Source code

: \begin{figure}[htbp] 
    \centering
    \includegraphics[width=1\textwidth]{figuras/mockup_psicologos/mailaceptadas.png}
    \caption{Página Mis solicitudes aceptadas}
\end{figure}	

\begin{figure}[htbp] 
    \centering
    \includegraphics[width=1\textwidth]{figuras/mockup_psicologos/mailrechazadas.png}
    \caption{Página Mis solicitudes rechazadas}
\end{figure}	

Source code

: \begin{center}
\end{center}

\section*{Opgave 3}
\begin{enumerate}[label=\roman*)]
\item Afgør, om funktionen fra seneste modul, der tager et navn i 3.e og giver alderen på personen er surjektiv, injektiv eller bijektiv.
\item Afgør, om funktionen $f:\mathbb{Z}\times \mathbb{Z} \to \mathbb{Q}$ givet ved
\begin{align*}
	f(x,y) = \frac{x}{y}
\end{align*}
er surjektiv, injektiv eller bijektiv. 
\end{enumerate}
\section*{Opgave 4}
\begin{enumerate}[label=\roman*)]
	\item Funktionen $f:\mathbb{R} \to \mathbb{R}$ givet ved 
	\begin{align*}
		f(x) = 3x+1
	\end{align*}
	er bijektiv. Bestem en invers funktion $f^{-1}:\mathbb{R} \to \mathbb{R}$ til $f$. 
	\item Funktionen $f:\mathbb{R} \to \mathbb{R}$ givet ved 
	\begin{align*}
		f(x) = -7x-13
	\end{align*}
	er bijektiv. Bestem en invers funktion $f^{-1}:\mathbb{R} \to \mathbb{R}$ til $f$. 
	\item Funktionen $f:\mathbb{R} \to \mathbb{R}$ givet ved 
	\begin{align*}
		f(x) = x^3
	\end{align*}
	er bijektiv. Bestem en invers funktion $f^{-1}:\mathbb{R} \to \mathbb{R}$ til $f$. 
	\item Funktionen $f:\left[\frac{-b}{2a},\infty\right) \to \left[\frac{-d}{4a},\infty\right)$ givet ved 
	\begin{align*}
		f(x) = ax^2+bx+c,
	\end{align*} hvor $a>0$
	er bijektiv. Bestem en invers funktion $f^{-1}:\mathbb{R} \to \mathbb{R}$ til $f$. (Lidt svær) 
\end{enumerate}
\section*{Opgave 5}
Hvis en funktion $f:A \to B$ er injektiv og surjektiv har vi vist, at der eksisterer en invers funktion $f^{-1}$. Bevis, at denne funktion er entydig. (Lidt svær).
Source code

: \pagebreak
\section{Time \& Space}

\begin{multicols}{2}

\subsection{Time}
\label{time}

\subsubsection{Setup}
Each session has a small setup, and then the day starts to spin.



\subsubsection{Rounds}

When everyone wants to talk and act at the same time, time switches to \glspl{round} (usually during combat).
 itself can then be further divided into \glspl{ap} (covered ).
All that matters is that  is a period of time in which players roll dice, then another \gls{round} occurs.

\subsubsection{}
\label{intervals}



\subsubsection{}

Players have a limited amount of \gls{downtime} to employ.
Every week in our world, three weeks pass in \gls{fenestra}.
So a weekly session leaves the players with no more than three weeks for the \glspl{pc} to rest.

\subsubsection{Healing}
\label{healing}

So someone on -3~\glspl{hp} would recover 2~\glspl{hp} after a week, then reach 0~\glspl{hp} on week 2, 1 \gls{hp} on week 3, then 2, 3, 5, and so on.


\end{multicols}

..........

Try it:
Would you please return all lines from the listing above that contain "textwidth"?

Response:
    \includegraphics[width=1\textwidth]{figuras/mockup_psicologos/mailaceptadas.png}
    \includegraphics[width=1\textwidth]{figuras/mockup_psicologos/mailrechazadas.png}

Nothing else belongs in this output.